■ Task description
Please repeat the line that has "that $A$ and" and all lines after it, exactly as they appear, through the end of the entries.

══ Data extracts

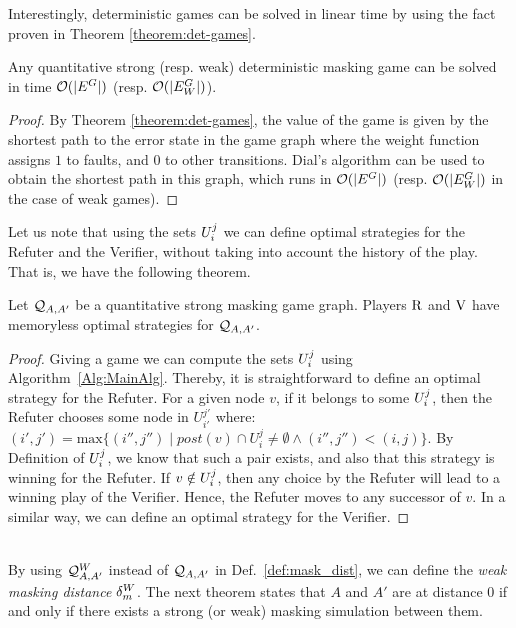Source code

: 	Interestingly, deterministic games can be solved in linear time by using the fact proven in Theorem \ref{theorem:det-games}.
\begin{thm}\label{th:deterministic-qgame-complexity} 
  Any quantitative strong (resp. weak) deterministic masking game can be solved in 
time $\mathcal{O}(|E^G|)$ (resp. $\mathcal{O}(|E_W^G|)$).
\end{thm}
\begin{proof} By Theorem \ref{theorem:det-games}, the value of the game is given by the shortest path to the error state in the game graph where the weight function assigns  $1$ to faults, and $0$ to other transitions. Dial's algorithm \cite{Dial69} can be used to obtain the shortest path in this graph, which runs in $\mathcal{O}(|E^G|)$  (resp. $\mathcal{O}(|E^G_W|)$ in the case of weak games).
\qedhere
\end{proof} 

Let us note that using the sets $U^j_i$ we can define optimal strategies for the 
Refuter and the Verifier, without taking into account the history of the play. 
That is, we have the following theorem.
 
\begin{thm} \label{thm:memoryless} Let $\mathcal{Q}_{A, A'}$ be a quantitative strong masking game graph.
  Players $\mathrm{R}$ and $\mathrm{V}$ have memoryless optimal strategies for $\mathcal{Q}_{A, A'}$.
\end{thm}
\begin{proof} Giving a game we can compute the sets $U^j_i$ using Algorithm~\ref{Alg:MainAlg}.
Thereby, it is straightforward to define an optimal strategy for the Refuter. 
For a given node $v$, if it belongs to some $U^j_i$, then the Refuter chooses some node in $U^{j'}_{i'}$ where: 
$(i', j') = \text{max}\{(i'', j'') \mid post(v) \cap U^{j}_{i} \neq \emptyset \wedge (i'',j'') < (i,j) \}$. 
By Definition of $U^j_i$, we know that such a pair exists, and also that this 
strategy is winning for the Refuter. If $v \notin U^j_i$, then any choice by the Refuter will lead to a winning play of the Verifier. 
Hence, the Refuter moves to any successor of $v$.
In a similar way, we can define an optimal strategy for the Verifier.
\qedhere 
\end{proof} \\


By using $\mathcal{Q}^W_{A,A'}$ instead of $\mathcal{Q}_{A, A'}$ in
Def.~\ref{def:mask_dist}, we can define the \emph{weak masking
  distance} $\delta_{m}^W$.  The next theorem states that $A$ and
$A'$ are at distance $0$ if and only if there exists a strong (or weak) masking
simulation between them.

════

■ Exercise answer
  distance} $\delta_{m}^W$.  The next theorem states that $A$ and
$A'$ are at distance $0$ if and only if there exists a strong (or weak) masking
simulation between them.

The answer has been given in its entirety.